**RECORDS FOR PROCESSING**
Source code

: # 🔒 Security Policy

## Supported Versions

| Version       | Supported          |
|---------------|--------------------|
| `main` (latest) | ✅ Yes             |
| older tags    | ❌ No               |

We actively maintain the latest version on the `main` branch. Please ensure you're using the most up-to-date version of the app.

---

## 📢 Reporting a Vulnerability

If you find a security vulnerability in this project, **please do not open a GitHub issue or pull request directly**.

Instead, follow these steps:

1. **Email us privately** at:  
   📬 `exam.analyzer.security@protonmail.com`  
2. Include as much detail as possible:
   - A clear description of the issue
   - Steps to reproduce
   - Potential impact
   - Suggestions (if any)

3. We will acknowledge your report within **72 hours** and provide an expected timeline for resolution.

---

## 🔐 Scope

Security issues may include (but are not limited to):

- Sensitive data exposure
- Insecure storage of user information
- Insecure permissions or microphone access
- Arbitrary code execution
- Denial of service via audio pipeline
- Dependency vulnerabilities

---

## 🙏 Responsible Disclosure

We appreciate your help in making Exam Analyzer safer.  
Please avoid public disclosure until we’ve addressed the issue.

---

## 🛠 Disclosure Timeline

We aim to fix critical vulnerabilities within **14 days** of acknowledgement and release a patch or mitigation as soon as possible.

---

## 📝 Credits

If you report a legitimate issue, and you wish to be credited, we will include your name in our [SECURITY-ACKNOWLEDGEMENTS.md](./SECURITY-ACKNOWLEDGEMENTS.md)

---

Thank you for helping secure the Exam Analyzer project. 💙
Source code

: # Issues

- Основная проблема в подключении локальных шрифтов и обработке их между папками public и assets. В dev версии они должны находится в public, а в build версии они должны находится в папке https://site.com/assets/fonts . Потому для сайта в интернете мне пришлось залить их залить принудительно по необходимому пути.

**TASK**
Your answer must be the full listing, copied exactly.

**TASK ANSWER**
Source code

: # 🔒 Security Policy

## Supported Versions

| Version       | Supported          |
|---------------|--------------------|
| `main` (latest) | ✅ Yes             |
| older tags    | ❌ No               |

We actively maintain the latest version on the `main` branch. Please ensure you're using the most up-to-date version of the app.

---

## 📢 Reporting a Vulnerability

If you find a security vulnerability in this project, **please do not open a GitHub issue or pull request directly**.

Instead, follow these steps:

1. **Email us privately** at:  
   📬 `exam.analyzer.security@protonmail.com`  
2. Include as much detail as possible:
   - A clear description of the issue
   - Steps to reproduce
   - Potential impact
   - Suggestions (if any)

3. We will acknowledge your report within **72 hours** and provide an expected timeline for resolution.

---

## 🔐 Scope

Security issues may include (but are not limited to):

- Sensitive data exposure
- Insecure storage of user information
- Insecure permissions or microphone access
- Arbitrary code execution
- Denial of service via audio pipeline
- Dependency vulnerabilities

---

## 🙏 Responsible Disclosure

We appreciate your help in making Exam Analyzer safer.  
Please avoid public disclosure until we’ve addressed the issue.

---

## 🛠 Disclosure Timeline

We aim to fix critical vulnerabilities within **14 days** of acknowledgement and release a patch or mitigation as soon as possible.

---

## 📝 Credits

If you report a legitimate issue, and you wish to be credited, we will include your name in our [SECURITY-ACKNOWLEDGEMENTS.md](./SECURITY-ACKNOWLEDGEMENTS.md)

---

Thank you for helping secure the Exam Analyzer project. 💙
Source code

: # Issues

- Основная проблема в подключении локальных шрифтов и обработке их между папками public и assets. В dev версии они должны находится в public, а в build версии они должны находится в папке https://site.com/assets/fonts . Потому для сайта в интернете мне пришлось залить их залить принудительно по необходимому пути.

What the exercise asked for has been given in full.